To overcome this limitation, we are isolating and characterizing a statistically representative number of adaptive mutations in both diploids and haploids. To achieve this, we have used experimental evolution in yeast coupled with a high-resolution molecular barcoding system that enables us to measure and track the fitness of ~5x105 lineages over time [Levy et al. 2015]. We carried out experimental evolution in barcoded S. cerevisiae diploid and haploid populations in multiple evolutionary conditions. Results from haploids provide a basis of comparison, while multiple conditions take us towards generalizability of results.

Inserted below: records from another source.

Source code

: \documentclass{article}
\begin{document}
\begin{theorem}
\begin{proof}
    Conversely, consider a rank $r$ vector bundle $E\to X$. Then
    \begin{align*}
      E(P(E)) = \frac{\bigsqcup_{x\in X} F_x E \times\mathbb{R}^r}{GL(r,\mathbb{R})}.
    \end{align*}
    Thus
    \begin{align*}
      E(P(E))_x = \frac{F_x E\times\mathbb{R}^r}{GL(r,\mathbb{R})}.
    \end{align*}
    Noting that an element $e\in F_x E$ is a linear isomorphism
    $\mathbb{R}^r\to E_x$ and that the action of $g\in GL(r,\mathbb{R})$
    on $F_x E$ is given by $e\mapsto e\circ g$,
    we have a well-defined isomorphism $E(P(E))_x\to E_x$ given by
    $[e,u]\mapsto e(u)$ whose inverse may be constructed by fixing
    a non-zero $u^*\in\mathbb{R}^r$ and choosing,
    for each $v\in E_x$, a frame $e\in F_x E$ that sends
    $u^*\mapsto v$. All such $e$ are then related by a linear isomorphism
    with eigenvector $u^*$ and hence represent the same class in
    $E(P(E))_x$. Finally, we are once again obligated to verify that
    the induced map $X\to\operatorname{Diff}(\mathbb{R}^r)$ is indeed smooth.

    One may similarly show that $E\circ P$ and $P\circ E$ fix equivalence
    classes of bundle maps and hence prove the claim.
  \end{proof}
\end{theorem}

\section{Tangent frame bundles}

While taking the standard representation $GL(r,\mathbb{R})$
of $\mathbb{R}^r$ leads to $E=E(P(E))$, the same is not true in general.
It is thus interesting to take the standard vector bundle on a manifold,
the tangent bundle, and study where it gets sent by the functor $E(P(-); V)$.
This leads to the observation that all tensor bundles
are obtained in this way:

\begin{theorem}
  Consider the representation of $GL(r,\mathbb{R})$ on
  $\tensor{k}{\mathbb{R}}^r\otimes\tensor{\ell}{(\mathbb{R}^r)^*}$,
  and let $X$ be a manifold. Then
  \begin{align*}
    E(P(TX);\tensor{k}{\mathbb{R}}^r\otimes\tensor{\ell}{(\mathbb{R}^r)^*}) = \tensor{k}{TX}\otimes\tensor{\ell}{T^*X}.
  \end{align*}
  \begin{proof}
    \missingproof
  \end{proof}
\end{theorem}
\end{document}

As a first step towards understanding how adaptation differs between diploids and haploids, we will identify lineages that acquire adaptive mutation by increases in the frequencies of their barcodes. We will then estimate the distribution of fitness among thousands of adaptive clones for each evolution experiment. These adaptive clones will be taken from time point(s) in which most have one causal adaptive mutation. This data will be the largest and most precise to date on the dynamics of adaptation in diploid populations. The results will inform us on how diploids differ from haploids in terms of speed of adaption and effect size of adaptive change. In the future, we will identify the causal adaptive mutations to deeply characterize how diploids differ from haploids in terms of target and pathway of adaptation, dominance, and environmental pleiotropy.